Search This Blog

Thursday 13 July 2023

EU Payments Regulation: Updating EMD2 and PSD2


My piece for Ogier Leman on the EU's proposal to replace existing directives on e-money and payment services is here.

As reported last July, the EU has been reviewing the way it regulates payment services. That process has now resulted in a proposal for a new legislative approach: a directly applicable Regulation (PSR3) governing how payment services must operate and a Directive (PSD3) governing the licensing and supervision of payment service providers, which will need to be transposed into local law. There is also a proposal to regulate the sharing of financial data, which we'll cover separately. The differences in approach are broadly summarised below for information purposes. It is not yet fully clear when the proposed legislation will be finalised or take effect. If you require legal advice on the potential impact, please let us know.

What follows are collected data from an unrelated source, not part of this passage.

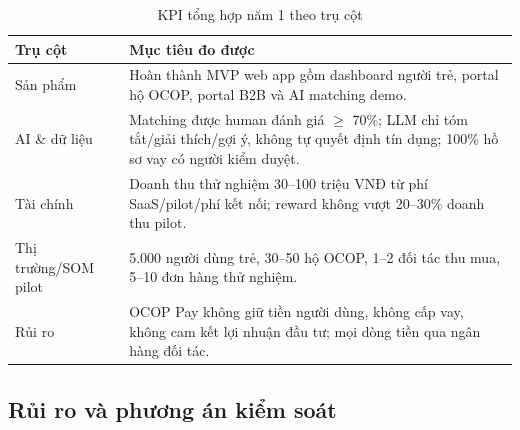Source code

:\documentclass[13pt,a4paper]{extarticle}
\begin{document}
\begin{table}[H]
\centering
\caption{KPI tổng hợp năm 1 theo trụ cột}
\begin{tabular}{|p{3cm}|p{10cm}|}
\hline
\textbf{Trụ cột} & \textbf{Mục tiêu đo được} \\
\hline
Sản phẩm & Hoàn thành MVP web app gồm dashboard người trẻ, portal hộ OCOP, portal B2B và AI matching demo. \\
\hline
AI \& dữ liệu & Matching được human đánh giá $\geq$ 70\%; LLM chỉ tóm tắt/giải thích/gợi ý, không tự quyết định tín dụng; 100\% hồ sơ vay có người kiểm duyệt. \\
\hline
Tài chính & Doanh thu thử nghiệm 30--100 triệu VNĐ từ phí SaaS/pilot/phí kết nối; reward không vượt 20--30\% doanh thu pilot. \\
\hline
Thị trường/SOM pilot & 5.000 người dùng trẻ, 30--50 hộ OCOP, 1--2 đối tác thu mua, 5--10 đơn hàng thử nghiệm. \\
\hline
Rủi ro & OCOP Pay không giữ tiền người dùng, không cấp vay, không cam kết lợi nhuận đầu tư; mọi dòng tiền qua ngân hàng đối tác. \\
\hline
\end{tabular}
\end{table}

\subsection{Rủi ro và phương án kiểm soát}
\end{document}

How does the EU regulated payment services now?

Payment services are currently regulated under a single Payment Services Directive (PSD2) that is applied by local legislation in each Member State. Electronic money issuers are regulated partly under the second Electronic Money Directive (EMD2), also implemented in each Member State, and their services must also comply with PSD2. These are 'maximum harmonisation' directives, meaning that Member States may only deviate when regulating within their scope to the extent they are expressly permitted to do so.

Has PSD2 been successful?

PSD2 has helped with fraud prevention, via the Strong Customer Authentication (SCA); and has improved efficiency, transparency, competition and choice for customers. 

Problems remain, however:

  • an imbalance between bank and non-bank PSPs (e.g. in terms of direct access to key payment systems); 
  • limited uptake of payment initiation and account information services (‘open banking’ or OB); 
  • many services remain national rather than cross-border; 
  • anticipated cost reductions have not fully materialised;
  • consumers are still at risk of fraud and lack confidence;
  • open banking needs work;
  • local regulators have inconsistent powers and obligations;
  • a fragmented internal market for payments results in “forum shopping”.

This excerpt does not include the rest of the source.